[metapost] Function defined by a sum

Dan Luecking luecking at uark.edu
Sun Nov 4 21:39:23 CET 2007


At 05:46 AM 11/2/2007, you wrote:
>Le Fri, 2 Nov 2007 11:21:19 +0100 "Mojca Miklavec"
><mojca.miklavec.lists at gmail.com> a écrit :
>
> > There is no "sum" (unless you define one), but oyu can use "for" loop:
> >
> > vardef sin(expr xx) = sind(xx*180/3.14) enddef;
> >
> > vardef f(expr xx,n) =
> >    save sum;
> >    sum:=0;
> >    for i=1 upto n:
> >       sum := sum+sin(i*(xx))/i;
> >    endfor;
> >
> >    sum
> > enddef;
> >
> > beginfig(1);
> >    path p;
> >    p := (0,0)
> >    for j=1 upto 700:
> >       --(j/100,f(j/100,3))
> >    endfor;
> >    draw p scaled 1cm;
> > endfig;
> > end.

OR:
beginfig(1);
   draw (0,0)
     for j=1 upto 700:
        --(j/100,f(j/100,3))
     endfor;
endfig;


>Thanks. Someone on another list gave me something more "TeXish" :
>
>vardef sum_sin(expr x,n)=
>   0
>   for k:=1 upto n:
>     + sin(k*x)/x
>     endfor
>enddef;
>
>I thought something like this could work. But I don't know exactly why.
>Is this something like "token replacement", like in TeX ?
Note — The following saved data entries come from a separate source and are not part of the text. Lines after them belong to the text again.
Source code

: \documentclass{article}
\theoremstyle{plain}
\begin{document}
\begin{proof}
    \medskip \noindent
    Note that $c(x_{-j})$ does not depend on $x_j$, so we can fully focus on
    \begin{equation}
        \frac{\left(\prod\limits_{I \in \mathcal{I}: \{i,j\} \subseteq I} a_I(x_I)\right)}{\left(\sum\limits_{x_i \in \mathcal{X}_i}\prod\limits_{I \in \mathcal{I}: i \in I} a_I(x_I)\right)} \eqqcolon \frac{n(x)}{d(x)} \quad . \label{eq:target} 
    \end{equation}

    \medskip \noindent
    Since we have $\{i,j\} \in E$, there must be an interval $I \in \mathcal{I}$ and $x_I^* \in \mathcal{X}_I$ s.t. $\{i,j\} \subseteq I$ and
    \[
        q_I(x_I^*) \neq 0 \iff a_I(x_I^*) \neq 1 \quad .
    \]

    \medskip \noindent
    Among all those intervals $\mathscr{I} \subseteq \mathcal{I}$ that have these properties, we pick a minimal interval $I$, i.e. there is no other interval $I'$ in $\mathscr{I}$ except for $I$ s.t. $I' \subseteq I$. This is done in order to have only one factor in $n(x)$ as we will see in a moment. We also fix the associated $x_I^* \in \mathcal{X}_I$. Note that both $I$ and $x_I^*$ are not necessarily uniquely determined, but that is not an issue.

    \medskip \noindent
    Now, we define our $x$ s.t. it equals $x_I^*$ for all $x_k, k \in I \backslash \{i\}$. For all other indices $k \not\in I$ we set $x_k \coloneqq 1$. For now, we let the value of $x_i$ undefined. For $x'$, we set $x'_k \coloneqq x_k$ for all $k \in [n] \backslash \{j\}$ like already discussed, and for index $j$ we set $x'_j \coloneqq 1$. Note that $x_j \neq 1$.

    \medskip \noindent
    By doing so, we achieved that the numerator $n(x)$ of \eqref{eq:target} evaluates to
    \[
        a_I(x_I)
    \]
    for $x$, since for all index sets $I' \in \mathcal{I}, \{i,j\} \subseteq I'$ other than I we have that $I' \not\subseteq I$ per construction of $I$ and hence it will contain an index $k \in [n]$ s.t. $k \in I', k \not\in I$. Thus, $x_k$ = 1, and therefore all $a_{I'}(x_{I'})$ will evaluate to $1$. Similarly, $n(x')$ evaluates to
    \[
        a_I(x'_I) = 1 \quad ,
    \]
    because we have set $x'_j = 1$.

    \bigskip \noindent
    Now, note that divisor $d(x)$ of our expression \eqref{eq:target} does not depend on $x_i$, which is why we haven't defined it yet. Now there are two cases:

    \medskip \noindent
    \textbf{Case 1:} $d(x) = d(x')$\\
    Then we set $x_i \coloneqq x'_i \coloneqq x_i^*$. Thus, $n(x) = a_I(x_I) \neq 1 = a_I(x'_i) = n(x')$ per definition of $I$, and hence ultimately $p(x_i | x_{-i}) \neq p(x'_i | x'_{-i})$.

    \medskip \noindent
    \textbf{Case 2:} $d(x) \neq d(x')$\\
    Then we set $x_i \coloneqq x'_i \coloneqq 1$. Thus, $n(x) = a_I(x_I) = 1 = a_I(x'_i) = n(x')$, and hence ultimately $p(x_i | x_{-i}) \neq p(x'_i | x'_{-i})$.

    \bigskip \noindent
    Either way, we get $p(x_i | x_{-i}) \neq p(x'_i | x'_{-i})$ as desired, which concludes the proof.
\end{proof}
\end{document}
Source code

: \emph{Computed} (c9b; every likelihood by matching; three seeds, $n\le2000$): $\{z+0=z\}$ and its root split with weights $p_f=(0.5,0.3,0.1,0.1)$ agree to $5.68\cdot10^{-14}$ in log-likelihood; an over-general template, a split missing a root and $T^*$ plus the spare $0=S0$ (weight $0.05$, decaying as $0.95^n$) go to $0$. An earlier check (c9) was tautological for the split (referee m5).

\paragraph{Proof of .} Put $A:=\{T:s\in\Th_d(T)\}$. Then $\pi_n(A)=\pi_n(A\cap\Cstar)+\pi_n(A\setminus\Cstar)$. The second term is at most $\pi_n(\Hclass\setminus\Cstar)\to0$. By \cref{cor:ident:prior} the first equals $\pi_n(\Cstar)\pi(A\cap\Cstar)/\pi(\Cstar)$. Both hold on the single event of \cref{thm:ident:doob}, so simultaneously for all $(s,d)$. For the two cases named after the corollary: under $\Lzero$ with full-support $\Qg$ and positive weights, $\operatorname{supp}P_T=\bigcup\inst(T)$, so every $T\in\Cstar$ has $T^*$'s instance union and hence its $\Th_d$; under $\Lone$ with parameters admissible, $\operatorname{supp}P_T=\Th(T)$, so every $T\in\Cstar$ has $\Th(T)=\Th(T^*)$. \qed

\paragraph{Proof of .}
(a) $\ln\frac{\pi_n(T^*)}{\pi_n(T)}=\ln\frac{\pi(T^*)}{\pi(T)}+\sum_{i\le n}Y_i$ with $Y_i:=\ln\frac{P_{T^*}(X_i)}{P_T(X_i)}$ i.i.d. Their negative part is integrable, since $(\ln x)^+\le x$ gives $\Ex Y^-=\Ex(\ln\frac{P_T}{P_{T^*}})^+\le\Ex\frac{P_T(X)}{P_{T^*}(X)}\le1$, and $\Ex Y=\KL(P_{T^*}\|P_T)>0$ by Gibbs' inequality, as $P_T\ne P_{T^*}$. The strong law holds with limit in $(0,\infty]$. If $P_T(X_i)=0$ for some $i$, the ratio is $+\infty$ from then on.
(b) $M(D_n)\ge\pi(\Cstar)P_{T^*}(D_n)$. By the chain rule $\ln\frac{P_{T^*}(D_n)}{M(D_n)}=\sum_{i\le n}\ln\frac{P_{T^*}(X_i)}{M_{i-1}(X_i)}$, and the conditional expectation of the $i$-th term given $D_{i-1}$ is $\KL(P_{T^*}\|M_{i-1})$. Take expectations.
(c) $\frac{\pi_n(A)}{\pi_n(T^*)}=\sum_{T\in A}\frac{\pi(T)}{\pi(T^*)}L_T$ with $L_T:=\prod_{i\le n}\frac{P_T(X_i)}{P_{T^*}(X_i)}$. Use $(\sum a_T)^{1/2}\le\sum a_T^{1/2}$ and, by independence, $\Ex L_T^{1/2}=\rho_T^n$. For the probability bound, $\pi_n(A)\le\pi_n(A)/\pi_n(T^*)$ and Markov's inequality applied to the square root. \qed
The index (k) of the for-loop is replaced by an internal token
which Knuth calls a "capsule" (think of it like TeX's #1, except
that any expression after "k:= " is first evaluated and its
value is used). When the for-loop is expanded, MP expands the
contents essentially as a token list, which it evaluates as it
goes. Thus, for k=1 we get:

   0 + sin (1*x)/x [rest of the loop]

MP evaluates the sum and then resumes processing the loop
with k=2:

[value of sin (x)/x] + sin(2*x)/x [rest of the loop]
[value of sin(x)/x+sin(2*x)/x] + sin(3*x)/x [rest of the loop]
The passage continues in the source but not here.